Example: Bearer exampletoken
The backend microservice do not need to setup any authentication - this is done by APIVault.
As long your passwords are hashed with BCrypt and the secret configured (as shown in microservices.yml below) is correct, everything will work nicely.
- Download the binaries (according to the version you need) - from the right side of this page.
- ungzip and untar the file and upload the
APIVaultbinary to your server - Copy apivault.yml.example and microservices.yaml.example to the same folder as your
APIVaultbinary - Edit apivault.yml, include your database credentials, jwt secret for APIVault - this is needed for JWT Token.
- Edit microservices.yml which contains your hostname which is used to run APIVault, and the real backend server http://url_backendapi (need http:// or https://) in url_endpoint and your microservice's JWT secrets. (NOTE: This is different than the one in apivault.yml, to have the same value as your microservice's JWT secret)
- Run APIVault!
./APIVault
There are two steps: You need to configure APIVault and Microservice-specific configuration
Copy apivault.yml.example as apivault.yml at the same directory as your APIVault binary
Sample configuration:
---
# if you want to use socket, set this to true
# socket will be /tmp/apivault.sock
unixsocket: false
port: 8080 # where APIVault will bind port to
db:
adapter: mysql # database adapter can be "mysql", "postgres" or "mssql"
host: localhost # your database host
port: 3306 # change this to your database port, 5432 for postgresql and 1433 for mssql
name: api-gateway # your database name
user: devel # your database user
password: yourpassword # your database password
# API Gateway JWT Secret (not microservice!)
jwt:
secret: abc123
ttl: 72
# Database user username/email and password column mapping
# set what is your table name, login column (example: "email" or "username")
table:
name: users
column:
login: email
# For unprotected endpoints which is public, example: OTP/SMS endpoints which is unprotected
# This adds another layer of verification for legitimate clients and prevent OTP DoS attacks
# The header is `X-Authenticity:` which has a HMAC hex value that verifies the client.
# You will also need `X-Date: ` which is the timestamp where the backend will compute the HMAC hex value
# See the example ruby script in examples/ folder
# This is optional and disabled by default
verification:
shared_key: your_shared_key_keep_it_safe
Microservice:
Copy microservices.yml.example to microservices.yml at the same directory as your APIVault binary.
server:
- name: apivault_main_host
source_host: api.apivault.domain1.com
secret: your-microservice-generated-secret-keep-this-secure!
mapping:
- target_url: http://internal.customers.backendprotectedapi.microservice1.domain.com
source_endpoint: /api/v1/customers
destination_endpoint: /customers
- target_url: http://internal.accounts.backendprotectedapi.microservice1.domain.com
source_endpoint: /api/v1/accounts
destination_endpoint: /accounts
- target_url: http://internal.orders.backendprotectedapi.microservice1.domain.com
source_endpoint: /api/v1/orders
destination_endpoint: /orders
- target_url: http://internal.otp.domain.com
source_endpoint: /request/otp
destination_endpoint: /api/auth/otp
protect: true # this will force client to pass "X-Authenticity: " and "X-Date: " header, else reject, useful for unauthenticated endpoints. eg.
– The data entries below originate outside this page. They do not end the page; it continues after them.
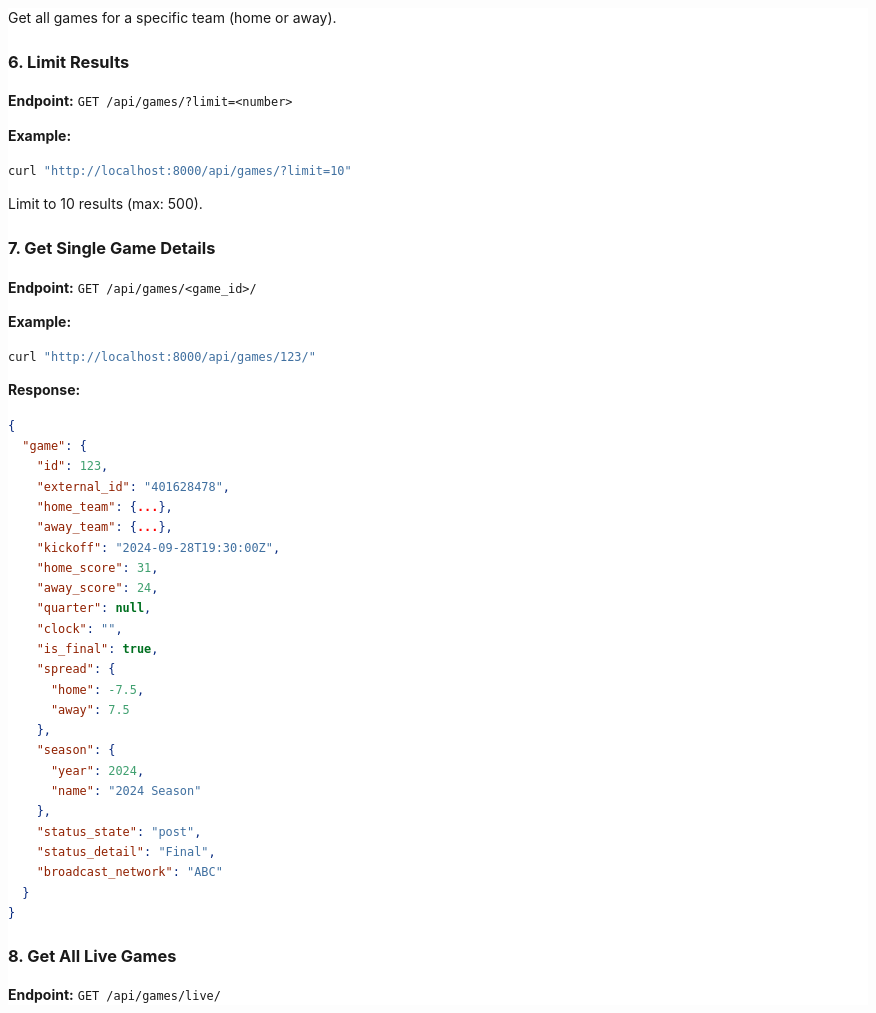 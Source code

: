Get all games for a specific team (home or away).

### 6. Limit Results

**Endpoint:** `GET /api/games/?limit=<number>`

**Example:**
```bash
curl "http://localhost:8000/api/games/?limit=10"
```

Limit to 10 results (max: 500).

### 7. Get Single Game Details

**Endpoint:** `GET /api/games/<game_id>/`

**Example:**
```bash
curl "http://localhost:8000/api/games/123/"
```

**Response:**
```json
{
  "game": {
    "id": 123,
    "external_id": "401628478",
    "home_team": {...},
    "away_team": {...},
    "kickoff": "2024-09-28T19:30:00Z",
    "home_score": 31,
    "away_score": 24,
    "quarter": null,
    "clock": "",
    "is_final": true,
    "spread": {
      "home": -7.5,
      "away": 7.5
    },
    "season": {
      "year": 2024,
      "name": "2024 Season"
    },
    "status_state": "post",
    "status_detail": "Final",
    "broadcast_network": "ABC"
  }
}
```

### 8. Get All Live Games

**Endpoint:** `GET /api/games/live/`
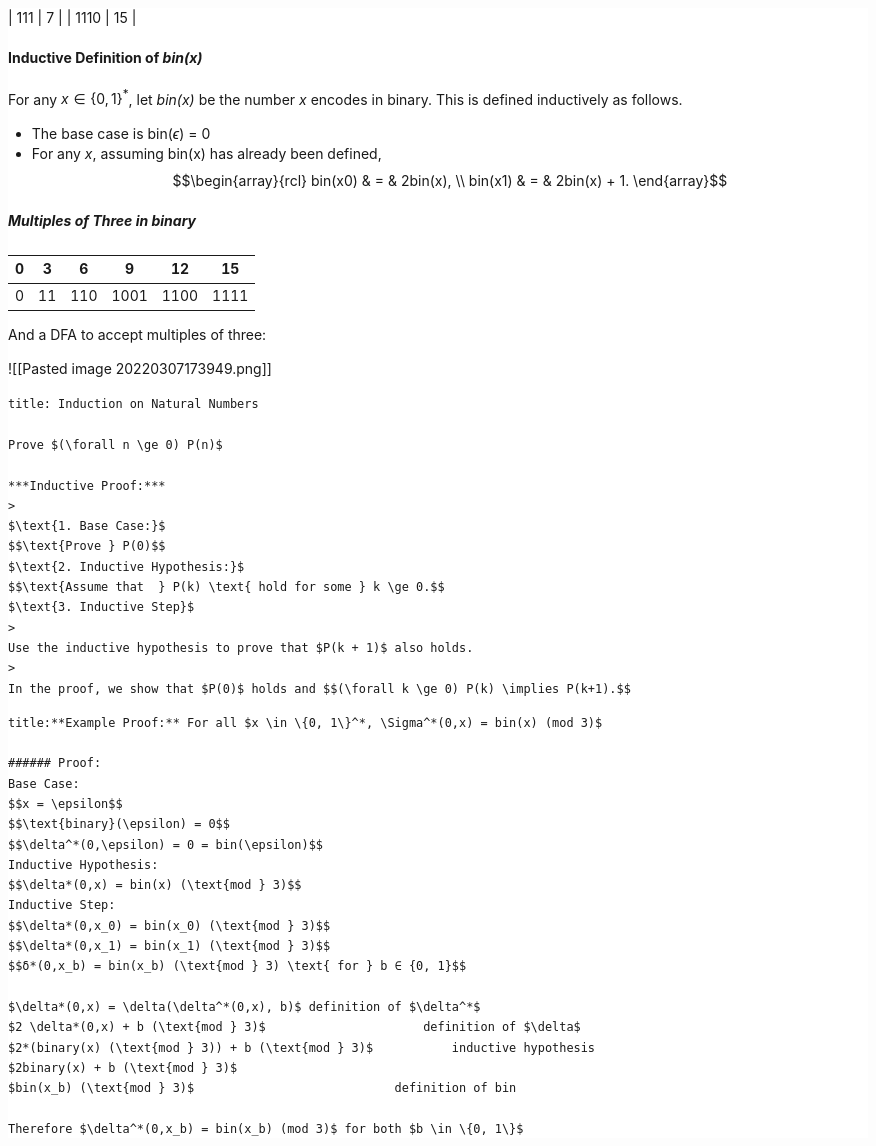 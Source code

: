 | 111        | 7      |     | 1110 | 15     |

#### Inductive Definition of _bin(x)_

For any $x \in \{ 0,1 \}^*$, let _bin(x)_ be the number $x$ encodes in binary.
This is defined inductively as follows.
- The base case is bin($\epsilon$) = 0
- For any $x$, assuming bin(x) has already been defined, 
$$\begin{array}{rcl}
bin(x0) & = & 2bin(x), \\
bin(x1) & = & 2bin(x) + 1.
\end{array}$$

##### Multiples of Three in binary 

| 0   | 3   | 6   | 9    | 12   | 15   |
| --- | --- | --- | ---- | ---- | ---- |
| 0   | 11  | 110 | 1001 | 1100 | 1111 |



And a DFA to accept multiples of three:

![[Pasted image 20220307173949.png]]


```ad-note
title: Induction on Natural Numbers

Prove $(\forall n \ge 0) P(n)$

***Inductive Proof:***
>	
$\text{1. Base Case:}$
$$\text{Prove } P(0)$$
$\text{2. Inductive Hypothesis:}$
$$\text{Assume that  } P(k) \text{ hold for some } k \ge 0.$$
$\text{3. Inductive Step}$
>
Use the inductive hypothesis to prove that $P(k + 1)$ also holds.
>
In the proof, we show that $P(0)$ holds and $$(\forall k \ge 0) P(k) \implies P(k+1).$$
```

```ad-note
title:**Example Proof:** For all $x \in \{0, 1\}^*, \Sigma^*(0,x) = bin(x) (mod 3)$

###### Proof:
Base Case: 
$$x = \epsilon$$
$$\text{binary}(\epsilon) = 0$$
$$\delta^*(0,\epsilon) = 0 = bin(\epsilon)$$
Inductive Hypothesis:
$$\delta*(0,x) = bin(x) (\text{mod } 3)$$
Inductive Step:
$$\delta*(0,x_0) = bin(x_0) (\text{mod } 3)$$
$$\delta*(0,x_1) = bin(x_1) (\text{mod } 3)$$
$$δ*(0,x_b) = bin(x_b) (\text{mod } 3) \text{ for } b ∈ {0, 1}$$

$\delta*(0,x) = \delta(\delta^*(0,x), b)$ definition of $\delta^*$
$2 \delta*(0,x) + b (\text{mod } 3)$                      definition of $\delta$
$2*(binary(x) (\text{mod } 3)) + b (\text{mod } 3)$           inductive hypothesis
$2binary(x) + b (\text{mod } 3)$
$bin(x_b) (\text{mod } 3)$                            definition of bin

Therefore $\delta^*(0,x_b) = bin(x_b) (mod 3)$ for both $b \in \{0, 1\}$
```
OTP request endpoints
- name: apivault_dev_host
source_host: api.dev.apivault.domain1.com
secret: your-microservice-generated-secret-keep-this-secure!
mapping:
- target_url: http://internal.orders.backendprotectedapi.microservice2.domain.com
source_endpoint: /api/v1/orders
destination_endpoint: /orders
Protect mode is designed to protect unauthenticated endpoints (endpoints that do not use JWT Token to allow clients) and it is a simple mitigation strategy.
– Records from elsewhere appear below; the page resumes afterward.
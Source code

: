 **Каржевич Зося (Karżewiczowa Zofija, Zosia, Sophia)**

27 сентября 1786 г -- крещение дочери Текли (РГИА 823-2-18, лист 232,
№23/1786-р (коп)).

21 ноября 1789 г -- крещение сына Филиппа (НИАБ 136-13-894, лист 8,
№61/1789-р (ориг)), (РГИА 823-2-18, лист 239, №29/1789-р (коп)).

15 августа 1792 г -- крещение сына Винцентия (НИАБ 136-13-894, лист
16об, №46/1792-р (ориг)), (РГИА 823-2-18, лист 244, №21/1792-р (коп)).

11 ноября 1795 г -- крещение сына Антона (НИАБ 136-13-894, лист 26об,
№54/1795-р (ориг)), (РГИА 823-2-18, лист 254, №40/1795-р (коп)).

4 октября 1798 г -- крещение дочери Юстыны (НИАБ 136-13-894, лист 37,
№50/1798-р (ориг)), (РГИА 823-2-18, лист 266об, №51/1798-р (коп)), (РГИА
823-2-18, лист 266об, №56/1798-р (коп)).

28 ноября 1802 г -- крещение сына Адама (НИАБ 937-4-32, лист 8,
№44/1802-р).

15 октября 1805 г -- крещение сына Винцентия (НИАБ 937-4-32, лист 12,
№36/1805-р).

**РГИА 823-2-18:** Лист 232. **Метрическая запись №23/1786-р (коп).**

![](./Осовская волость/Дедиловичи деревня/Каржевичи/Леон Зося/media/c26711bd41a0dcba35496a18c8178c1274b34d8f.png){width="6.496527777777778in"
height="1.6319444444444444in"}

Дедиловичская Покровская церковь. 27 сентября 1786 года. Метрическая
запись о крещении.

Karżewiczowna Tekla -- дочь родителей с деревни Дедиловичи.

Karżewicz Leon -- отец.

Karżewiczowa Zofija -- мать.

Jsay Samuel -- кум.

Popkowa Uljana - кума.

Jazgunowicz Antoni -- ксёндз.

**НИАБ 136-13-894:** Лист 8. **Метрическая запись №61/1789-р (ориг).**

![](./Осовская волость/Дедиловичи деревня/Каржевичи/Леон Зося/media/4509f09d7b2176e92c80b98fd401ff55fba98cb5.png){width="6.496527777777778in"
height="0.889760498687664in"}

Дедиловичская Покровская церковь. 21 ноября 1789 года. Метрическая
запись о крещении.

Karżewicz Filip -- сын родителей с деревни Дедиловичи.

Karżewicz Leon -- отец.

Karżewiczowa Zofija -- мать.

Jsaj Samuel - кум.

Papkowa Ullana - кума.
Protect mode is not designed for Web Applications (like NextJS) in mind but more for mobile devices. We are looking into how we can improve this to provide support for Web Applications as well.
We took the problem with OTP/SMS request API endpoints which is unauthenticated and thus without any form of protection, anyone could DoS attack that endpoint and trigger SMS send-outs and drain all the SMS credits for the provider. This seemed a valid use-case, however, there might other use-cases we have not looked at.